>>

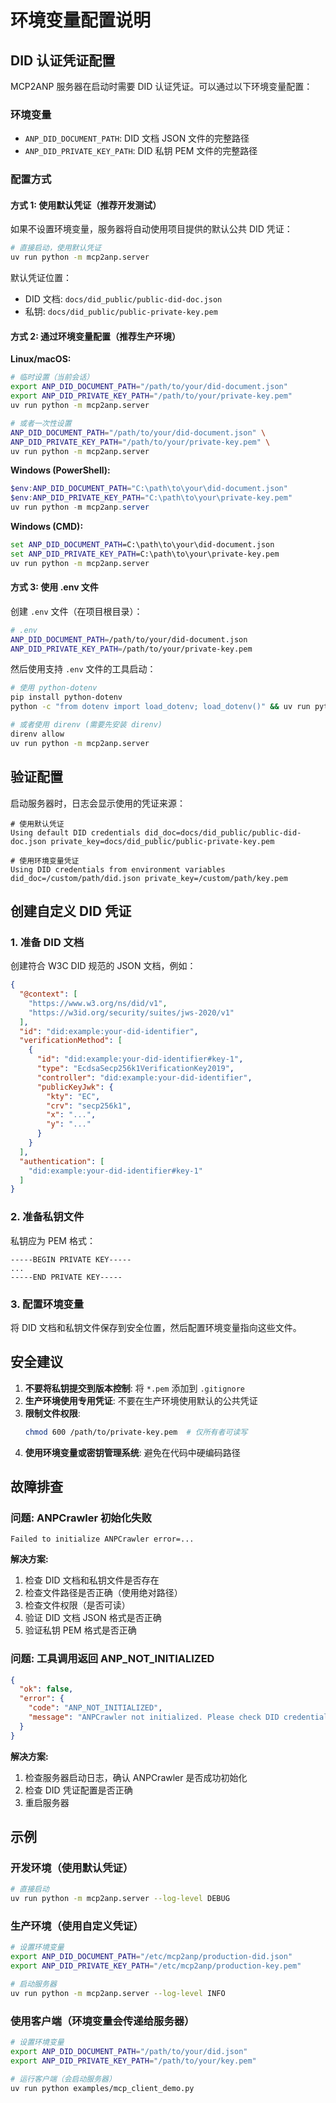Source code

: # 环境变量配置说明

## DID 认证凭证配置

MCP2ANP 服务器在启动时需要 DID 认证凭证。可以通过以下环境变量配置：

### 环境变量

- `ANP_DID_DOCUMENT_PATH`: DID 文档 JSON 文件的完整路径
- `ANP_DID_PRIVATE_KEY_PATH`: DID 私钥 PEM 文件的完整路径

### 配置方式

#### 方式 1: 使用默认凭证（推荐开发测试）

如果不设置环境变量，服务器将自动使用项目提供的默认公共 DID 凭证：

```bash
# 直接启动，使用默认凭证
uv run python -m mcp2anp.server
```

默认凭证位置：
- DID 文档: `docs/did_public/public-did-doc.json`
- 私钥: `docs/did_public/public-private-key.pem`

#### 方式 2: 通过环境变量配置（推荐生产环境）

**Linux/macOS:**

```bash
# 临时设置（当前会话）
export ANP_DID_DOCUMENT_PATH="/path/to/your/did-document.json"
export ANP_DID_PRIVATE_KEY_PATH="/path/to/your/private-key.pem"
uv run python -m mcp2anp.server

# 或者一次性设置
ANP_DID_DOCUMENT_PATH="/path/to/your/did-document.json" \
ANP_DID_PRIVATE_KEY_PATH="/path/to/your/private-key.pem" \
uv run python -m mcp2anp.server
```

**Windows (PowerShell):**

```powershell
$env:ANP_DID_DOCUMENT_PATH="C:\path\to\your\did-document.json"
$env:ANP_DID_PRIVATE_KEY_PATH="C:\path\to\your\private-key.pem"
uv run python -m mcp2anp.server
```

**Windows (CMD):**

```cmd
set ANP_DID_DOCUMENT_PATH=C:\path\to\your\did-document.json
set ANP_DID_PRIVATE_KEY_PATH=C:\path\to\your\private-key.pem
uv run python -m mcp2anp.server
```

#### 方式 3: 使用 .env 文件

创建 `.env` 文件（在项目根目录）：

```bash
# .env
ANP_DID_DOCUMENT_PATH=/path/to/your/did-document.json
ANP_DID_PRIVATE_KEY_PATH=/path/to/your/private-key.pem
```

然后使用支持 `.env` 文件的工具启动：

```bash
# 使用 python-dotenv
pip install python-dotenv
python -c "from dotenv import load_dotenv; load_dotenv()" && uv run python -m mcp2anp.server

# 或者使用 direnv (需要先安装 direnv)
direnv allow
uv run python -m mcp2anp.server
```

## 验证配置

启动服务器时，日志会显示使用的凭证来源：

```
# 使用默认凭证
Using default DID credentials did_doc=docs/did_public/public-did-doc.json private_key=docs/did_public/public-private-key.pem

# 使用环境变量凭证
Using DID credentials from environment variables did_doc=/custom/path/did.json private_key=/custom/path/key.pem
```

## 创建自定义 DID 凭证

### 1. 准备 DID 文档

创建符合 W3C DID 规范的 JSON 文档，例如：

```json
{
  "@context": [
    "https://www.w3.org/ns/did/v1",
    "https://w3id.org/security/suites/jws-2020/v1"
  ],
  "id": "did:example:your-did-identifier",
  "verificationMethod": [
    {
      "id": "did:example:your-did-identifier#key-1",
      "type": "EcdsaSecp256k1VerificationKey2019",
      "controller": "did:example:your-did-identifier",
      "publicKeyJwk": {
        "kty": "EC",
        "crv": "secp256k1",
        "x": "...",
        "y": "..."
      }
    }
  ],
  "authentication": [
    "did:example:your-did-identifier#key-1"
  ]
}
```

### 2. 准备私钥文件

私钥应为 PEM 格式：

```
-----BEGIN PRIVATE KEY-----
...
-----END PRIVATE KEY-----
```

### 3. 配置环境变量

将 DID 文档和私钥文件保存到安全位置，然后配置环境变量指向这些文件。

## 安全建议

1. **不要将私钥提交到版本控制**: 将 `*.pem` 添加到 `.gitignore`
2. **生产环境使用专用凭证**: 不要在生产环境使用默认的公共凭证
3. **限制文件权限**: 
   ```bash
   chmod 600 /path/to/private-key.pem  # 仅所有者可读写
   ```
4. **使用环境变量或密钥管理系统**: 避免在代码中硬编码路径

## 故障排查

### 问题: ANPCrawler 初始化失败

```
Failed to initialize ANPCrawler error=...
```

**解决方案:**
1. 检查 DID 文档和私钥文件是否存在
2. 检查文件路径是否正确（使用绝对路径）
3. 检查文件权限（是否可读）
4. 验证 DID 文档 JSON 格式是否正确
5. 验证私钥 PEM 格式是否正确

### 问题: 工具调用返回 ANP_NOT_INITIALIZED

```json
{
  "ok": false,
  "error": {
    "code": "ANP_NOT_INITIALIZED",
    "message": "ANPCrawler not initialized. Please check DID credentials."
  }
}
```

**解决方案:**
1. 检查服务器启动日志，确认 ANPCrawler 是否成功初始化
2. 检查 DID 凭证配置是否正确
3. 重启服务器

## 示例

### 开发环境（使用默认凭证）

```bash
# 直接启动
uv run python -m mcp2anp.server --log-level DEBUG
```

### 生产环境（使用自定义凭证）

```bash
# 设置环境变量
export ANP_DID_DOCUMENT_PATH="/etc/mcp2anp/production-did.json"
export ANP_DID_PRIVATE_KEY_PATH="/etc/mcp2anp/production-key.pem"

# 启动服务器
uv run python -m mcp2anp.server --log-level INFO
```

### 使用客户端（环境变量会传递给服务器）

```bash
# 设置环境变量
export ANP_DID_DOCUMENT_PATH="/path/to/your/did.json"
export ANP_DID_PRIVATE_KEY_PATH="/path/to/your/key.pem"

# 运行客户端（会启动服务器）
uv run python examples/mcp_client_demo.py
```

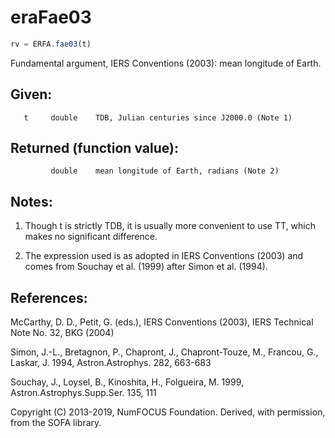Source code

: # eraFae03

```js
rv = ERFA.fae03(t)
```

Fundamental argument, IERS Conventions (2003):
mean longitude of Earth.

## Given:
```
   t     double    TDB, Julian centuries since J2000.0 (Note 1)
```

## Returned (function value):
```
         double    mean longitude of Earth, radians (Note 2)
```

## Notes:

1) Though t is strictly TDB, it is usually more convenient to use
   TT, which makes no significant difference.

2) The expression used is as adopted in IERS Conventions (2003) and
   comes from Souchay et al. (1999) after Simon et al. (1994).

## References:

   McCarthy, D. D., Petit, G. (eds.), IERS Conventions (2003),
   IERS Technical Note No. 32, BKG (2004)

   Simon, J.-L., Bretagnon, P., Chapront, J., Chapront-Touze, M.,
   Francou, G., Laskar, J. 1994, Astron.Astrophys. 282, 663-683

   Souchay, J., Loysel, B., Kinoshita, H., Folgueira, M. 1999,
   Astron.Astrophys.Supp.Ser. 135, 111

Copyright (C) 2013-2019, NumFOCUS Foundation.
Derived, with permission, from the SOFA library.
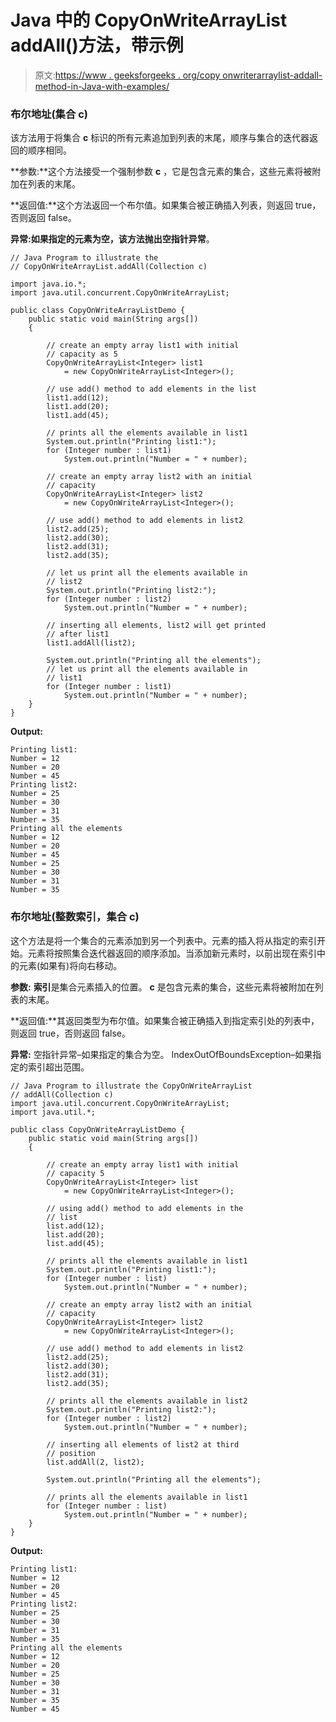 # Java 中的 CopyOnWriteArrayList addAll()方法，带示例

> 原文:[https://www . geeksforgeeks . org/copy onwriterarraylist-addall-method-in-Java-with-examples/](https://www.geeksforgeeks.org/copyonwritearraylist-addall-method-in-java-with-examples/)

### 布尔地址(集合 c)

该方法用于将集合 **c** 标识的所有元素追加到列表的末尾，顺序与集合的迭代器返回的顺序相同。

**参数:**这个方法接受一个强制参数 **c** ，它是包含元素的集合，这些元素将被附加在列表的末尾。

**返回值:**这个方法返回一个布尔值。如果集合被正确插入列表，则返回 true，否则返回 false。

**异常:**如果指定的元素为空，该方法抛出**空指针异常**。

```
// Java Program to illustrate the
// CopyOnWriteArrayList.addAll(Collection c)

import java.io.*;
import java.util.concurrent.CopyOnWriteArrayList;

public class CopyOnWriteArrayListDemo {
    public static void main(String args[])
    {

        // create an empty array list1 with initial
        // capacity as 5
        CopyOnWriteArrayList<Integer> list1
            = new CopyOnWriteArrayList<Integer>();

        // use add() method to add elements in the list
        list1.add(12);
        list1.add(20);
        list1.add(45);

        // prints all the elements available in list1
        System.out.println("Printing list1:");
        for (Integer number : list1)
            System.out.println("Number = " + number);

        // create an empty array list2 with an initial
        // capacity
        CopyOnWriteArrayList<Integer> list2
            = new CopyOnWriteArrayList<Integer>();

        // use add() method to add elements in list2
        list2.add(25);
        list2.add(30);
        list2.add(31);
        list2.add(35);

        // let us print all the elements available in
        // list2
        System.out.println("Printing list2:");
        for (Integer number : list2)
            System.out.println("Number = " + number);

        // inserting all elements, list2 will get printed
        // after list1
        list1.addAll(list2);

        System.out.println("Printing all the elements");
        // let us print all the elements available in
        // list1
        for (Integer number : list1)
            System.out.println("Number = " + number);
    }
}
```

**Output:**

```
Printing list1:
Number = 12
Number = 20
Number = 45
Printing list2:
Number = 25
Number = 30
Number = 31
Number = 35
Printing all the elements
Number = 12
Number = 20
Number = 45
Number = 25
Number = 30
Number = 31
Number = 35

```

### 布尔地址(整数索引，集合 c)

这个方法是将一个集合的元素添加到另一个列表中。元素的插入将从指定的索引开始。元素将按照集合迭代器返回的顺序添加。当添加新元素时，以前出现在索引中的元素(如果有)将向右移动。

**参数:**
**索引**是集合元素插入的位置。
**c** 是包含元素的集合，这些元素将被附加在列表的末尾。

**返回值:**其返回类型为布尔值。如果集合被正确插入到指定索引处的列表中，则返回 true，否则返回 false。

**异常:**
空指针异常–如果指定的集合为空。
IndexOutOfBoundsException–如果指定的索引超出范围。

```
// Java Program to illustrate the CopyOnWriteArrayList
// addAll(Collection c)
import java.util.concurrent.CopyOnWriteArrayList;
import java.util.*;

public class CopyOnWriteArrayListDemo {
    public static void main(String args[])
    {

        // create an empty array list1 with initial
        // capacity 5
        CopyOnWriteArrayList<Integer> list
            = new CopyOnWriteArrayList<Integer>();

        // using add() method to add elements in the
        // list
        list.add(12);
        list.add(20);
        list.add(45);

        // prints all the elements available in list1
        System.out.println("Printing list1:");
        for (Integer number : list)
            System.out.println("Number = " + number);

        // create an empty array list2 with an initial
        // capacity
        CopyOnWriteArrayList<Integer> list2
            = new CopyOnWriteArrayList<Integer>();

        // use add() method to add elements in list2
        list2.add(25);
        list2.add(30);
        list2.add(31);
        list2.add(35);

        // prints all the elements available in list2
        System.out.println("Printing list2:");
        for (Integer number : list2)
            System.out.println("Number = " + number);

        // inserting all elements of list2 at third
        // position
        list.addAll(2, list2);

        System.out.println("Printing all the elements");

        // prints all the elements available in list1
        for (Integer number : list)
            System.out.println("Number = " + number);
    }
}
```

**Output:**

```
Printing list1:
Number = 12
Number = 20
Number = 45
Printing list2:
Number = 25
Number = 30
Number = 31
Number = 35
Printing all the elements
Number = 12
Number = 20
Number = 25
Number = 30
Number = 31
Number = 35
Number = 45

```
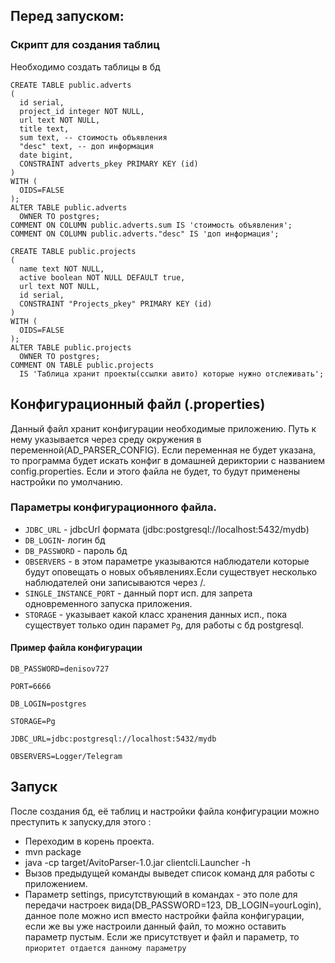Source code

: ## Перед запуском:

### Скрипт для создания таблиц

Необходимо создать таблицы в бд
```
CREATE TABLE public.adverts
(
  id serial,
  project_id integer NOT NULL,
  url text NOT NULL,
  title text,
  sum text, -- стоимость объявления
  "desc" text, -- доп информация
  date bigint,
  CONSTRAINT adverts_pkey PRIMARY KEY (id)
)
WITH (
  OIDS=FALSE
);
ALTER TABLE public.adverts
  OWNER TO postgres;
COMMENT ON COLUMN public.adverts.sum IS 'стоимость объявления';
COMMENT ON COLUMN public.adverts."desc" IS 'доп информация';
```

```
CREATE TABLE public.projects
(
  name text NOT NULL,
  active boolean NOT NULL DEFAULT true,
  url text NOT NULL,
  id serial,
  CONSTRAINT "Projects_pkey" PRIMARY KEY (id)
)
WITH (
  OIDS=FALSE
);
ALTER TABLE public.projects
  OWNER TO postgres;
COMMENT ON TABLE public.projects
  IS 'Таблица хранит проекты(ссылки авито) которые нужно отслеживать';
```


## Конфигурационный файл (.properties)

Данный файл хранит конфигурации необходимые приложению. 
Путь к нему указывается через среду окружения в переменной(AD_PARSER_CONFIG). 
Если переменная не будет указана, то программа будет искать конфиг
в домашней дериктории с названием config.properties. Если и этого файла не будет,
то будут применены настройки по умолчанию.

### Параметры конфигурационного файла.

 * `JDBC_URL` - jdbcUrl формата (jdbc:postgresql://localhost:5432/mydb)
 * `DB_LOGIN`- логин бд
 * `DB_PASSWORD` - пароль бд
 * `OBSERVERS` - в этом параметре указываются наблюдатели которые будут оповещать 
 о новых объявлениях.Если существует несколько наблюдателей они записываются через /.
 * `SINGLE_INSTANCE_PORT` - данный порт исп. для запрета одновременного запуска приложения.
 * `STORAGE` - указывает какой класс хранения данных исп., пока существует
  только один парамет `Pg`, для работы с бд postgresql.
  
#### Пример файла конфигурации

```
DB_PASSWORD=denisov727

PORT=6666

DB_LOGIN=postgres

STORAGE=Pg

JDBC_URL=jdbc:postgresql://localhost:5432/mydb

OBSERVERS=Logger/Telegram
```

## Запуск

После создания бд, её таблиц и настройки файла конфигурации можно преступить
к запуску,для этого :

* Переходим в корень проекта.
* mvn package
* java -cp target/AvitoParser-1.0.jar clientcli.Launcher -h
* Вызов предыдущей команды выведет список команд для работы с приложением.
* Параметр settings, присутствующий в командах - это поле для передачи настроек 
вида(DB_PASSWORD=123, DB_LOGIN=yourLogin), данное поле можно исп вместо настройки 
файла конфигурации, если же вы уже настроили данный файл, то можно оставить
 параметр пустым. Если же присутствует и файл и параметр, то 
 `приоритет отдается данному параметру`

<<

▶ [Directions]: Please return every line in the data that includes the string "空指针异常".

▶ [Reply to the task]:
**异常:**如果指定的元素为空，该方法抛出**空指针异常**。
空指针异常–如果指定的集合为空。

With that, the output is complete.